Having a stockpile is important. Not only does it offer a sense of material security to know that you have a pantry full of coffee beans, beer, tomato sauce, and so on, but it also allows a kind of natural rhythm to emerge in the balance of work and enjoyment, process and product.  We’re so used to commercial models in which output must be consistent, constant, and always striving for new markets and new thresholds.
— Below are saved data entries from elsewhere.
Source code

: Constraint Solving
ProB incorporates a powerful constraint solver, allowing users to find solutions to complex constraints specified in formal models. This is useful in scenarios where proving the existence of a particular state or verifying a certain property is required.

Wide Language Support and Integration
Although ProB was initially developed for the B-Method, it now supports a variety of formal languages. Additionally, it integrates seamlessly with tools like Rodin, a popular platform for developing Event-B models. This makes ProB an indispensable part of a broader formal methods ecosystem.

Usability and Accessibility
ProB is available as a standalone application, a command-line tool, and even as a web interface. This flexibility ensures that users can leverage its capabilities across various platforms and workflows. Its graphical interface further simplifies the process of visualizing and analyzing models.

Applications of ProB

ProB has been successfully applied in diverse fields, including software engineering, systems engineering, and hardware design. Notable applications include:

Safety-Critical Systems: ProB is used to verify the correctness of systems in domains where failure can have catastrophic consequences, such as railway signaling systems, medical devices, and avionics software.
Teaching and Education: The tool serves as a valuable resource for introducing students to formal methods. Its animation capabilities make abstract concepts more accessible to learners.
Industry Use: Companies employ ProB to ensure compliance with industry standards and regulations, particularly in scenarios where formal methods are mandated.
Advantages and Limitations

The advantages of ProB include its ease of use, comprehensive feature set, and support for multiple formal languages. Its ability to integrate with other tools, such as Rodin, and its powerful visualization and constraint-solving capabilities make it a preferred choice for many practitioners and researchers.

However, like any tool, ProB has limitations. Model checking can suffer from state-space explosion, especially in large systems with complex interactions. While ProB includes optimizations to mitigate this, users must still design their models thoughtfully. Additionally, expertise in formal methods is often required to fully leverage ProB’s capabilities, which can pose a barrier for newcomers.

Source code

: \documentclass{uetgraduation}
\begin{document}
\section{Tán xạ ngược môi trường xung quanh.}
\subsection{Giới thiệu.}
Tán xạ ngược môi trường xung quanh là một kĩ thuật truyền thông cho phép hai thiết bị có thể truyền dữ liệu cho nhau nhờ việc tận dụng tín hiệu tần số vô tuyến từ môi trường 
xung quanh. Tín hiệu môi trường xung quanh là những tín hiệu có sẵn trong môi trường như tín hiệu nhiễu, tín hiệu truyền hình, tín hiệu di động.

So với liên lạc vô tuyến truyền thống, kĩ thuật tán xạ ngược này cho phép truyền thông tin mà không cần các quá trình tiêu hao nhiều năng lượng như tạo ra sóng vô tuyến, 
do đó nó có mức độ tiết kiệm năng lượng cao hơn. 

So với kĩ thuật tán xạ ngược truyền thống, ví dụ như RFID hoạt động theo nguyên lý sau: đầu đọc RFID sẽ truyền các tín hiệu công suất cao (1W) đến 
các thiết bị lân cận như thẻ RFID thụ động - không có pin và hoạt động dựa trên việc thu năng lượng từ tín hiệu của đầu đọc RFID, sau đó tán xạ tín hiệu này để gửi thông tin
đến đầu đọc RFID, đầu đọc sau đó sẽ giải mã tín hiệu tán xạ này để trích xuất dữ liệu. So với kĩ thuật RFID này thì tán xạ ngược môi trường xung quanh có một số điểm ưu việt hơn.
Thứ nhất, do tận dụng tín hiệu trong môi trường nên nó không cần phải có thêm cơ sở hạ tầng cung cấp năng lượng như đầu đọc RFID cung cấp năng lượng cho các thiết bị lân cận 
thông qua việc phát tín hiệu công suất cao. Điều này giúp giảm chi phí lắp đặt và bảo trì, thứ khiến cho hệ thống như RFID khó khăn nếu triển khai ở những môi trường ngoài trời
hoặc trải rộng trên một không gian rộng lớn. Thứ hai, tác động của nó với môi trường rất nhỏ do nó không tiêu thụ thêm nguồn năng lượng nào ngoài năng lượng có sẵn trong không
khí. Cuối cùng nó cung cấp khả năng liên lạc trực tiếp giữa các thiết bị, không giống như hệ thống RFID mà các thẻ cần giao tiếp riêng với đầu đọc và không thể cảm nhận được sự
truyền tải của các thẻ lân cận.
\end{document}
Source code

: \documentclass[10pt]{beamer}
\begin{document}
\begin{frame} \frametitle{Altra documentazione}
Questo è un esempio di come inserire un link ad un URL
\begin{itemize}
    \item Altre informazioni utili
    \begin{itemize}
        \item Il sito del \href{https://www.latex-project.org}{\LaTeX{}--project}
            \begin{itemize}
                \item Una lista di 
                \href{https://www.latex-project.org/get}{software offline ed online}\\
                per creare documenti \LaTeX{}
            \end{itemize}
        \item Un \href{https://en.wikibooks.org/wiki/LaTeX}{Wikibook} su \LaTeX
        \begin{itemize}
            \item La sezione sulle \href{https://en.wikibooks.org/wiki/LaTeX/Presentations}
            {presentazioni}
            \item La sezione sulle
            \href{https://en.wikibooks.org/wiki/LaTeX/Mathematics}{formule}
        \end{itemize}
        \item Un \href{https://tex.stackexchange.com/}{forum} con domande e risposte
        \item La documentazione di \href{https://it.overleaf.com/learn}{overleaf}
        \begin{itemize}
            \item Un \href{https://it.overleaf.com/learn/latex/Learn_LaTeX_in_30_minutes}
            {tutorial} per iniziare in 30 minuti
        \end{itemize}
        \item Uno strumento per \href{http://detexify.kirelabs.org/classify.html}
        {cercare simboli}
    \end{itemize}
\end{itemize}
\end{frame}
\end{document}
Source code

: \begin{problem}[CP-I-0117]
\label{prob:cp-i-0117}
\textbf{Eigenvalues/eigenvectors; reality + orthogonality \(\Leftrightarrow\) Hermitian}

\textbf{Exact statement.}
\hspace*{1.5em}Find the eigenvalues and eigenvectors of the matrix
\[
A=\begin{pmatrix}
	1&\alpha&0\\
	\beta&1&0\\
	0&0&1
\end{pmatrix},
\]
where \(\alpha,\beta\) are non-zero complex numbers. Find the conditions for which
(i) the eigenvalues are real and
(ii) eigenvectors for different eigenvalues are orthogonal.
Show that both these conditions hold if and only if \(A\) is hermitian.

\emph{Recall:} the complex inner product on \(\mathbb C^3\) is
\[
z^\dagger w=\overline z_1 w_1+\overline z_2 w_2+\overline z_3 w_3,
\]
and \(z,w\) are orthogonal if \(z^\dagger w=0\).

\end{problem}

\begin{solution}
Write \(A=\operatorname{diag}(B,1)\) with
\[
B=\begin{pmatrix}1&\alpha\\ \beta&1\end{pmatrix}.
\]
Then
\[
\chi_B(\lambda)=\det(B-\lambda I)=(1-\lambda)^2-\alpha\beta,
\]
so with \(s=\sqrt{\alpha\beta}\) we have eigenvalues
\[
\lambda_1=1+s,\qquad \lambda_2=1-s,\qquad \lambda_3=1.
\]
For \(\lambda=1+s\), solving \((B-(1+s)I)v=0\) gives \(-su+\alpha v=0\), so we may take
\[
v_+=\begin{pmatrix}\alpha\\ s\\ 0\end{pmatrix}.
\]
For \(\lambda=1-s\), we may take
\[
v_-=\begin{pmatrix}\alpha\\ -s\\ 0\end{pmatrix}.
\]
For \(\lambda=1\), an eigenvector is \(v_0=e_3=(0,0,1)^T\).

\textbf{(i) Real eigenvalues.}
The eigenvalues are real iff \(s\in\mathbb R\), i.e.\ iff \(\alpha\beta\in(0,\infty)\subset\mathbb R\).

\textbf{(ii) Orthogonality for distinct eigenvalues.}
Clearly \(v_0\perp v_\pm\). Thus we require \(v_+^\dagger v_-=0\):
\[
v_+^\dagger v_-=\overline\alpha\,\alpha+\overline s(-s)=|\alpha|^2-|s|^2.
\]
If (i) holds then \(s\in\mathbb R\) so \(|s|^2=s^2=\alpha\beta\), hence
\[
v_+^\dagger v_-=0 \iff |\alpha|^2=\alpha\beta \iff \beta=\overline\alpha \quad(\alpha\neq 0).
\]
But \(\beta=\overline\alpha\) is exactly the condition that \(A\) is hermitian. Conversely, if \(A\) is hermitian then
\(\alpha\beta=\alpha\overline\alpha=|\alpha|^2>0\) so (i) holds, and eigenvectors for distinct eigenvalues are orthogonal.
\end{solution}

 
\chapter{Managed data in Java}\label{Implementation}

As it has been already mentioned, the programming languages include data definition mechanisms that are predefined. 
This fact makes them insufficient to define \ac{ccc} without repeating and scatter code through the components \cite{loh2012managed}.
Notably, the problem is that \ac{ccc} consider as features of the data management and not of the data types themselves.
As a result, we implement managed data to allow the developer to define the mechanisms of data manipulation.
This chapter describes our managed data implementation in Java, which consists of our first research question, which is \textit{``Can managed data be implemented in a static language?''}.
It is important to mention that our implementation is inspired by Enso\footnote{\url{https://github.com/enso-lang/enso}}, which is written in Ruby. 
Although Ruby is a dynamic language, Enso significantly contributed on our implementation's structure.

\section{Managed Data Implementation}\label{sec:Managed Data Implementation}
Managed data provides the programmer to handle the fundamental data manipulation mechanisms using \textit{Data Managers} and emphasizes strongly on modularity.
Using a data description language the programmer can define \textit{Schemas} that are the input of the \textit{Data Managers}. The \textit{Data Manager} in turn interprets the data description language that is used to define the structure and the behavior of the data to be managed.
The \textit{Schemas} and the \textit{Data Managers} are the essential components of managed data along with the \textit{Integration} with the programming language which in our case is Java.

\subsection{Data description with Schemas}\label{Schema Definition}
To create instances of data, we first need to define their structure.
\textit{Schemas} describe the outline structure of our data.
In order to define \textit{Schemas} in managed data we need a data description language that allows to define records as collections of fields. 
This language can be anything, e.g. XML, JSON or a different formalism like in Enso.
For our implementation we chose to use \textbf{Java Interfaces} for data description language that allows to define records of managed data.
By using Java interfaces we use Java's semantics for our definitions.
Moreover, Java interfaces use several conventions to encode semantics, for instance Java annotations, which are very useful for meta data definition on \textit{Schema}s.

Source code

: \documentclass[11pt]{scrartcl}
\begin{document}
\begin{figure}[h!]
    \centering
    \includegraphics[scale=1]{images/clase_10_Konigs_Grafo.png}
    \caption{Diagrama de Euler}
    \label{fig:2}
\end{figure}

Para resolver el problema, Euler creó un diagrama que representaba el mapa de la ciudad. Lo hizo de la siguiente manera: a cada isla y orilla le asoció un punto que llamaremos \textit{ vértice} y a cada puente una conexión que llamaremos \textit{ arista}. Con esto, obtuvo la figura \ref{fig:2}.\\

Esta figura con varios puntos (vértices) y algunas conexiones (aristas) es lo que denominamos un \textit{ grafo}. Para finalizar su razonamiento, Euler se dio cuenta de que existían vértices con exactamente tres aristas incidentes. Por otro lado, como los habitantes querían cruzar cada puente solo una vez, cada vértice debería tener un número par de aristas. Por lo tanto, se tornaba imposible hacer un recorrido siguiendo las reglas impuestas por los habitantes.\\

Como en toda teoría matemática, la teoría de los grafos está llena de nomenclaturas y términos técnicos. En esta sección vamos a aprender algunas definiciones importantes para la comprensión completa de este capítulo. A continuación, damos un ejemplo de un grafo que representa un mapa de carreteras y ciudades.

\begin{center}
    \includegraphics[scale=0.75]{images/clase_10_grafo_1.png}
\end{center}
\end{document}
But when you are producing for your own consumption you discover the pleasant and comforting reality of ‘enough’.

When I’m roasting coffee, I only have to put in half an hour of work to give me enough coffee for up to two weeks.  Half an hour of roasting is fun.  To do it every day would be tedious.  To be commercially viable I would have to invest in an expensive piece of equipment that takes away all the mystery, the human element, and hence the fun.  To make it ‘professional’ would ruin the process, break up the rhythm, and take time away from other things.

I think brewing will turn out to have its own rhythm.  It’s a longer process, requiring about 5-6 hours and a minimum of 4 weeks from brewing to drinking, but it also provides a greater yield, with about 22 litres of beer from each brew.  As with the home-roasted coffee, the home-brewed all grain beer is very high quality relative to commercial products, but at a significantly lower cost.

Coopers Pale Ale – the primary local beer – retails for $42.95 per carton (9 litres).

Prancing Pony Pale Ale – a good local craft beer – retails from $75.99 per carton (7.9 litres)

Both are good beers, but I’d rather drink my home-brewed Golden Ale than the Coopers Pale.  The monetary cost of the home-brewed Golden Ale is about $30 for 22 litres.

Obviously it costs more in terms of time and effort, but in line with my goal of ‘a richer life on a lower income’, home-brewed all grain beer is far more rewarding, productive and enjoyable than buying beer with money earned in a pointless, existentially demeaning job.  Spending time and effort in a valued, productive enterprise doesn’t feel like a ‘cost’ after all.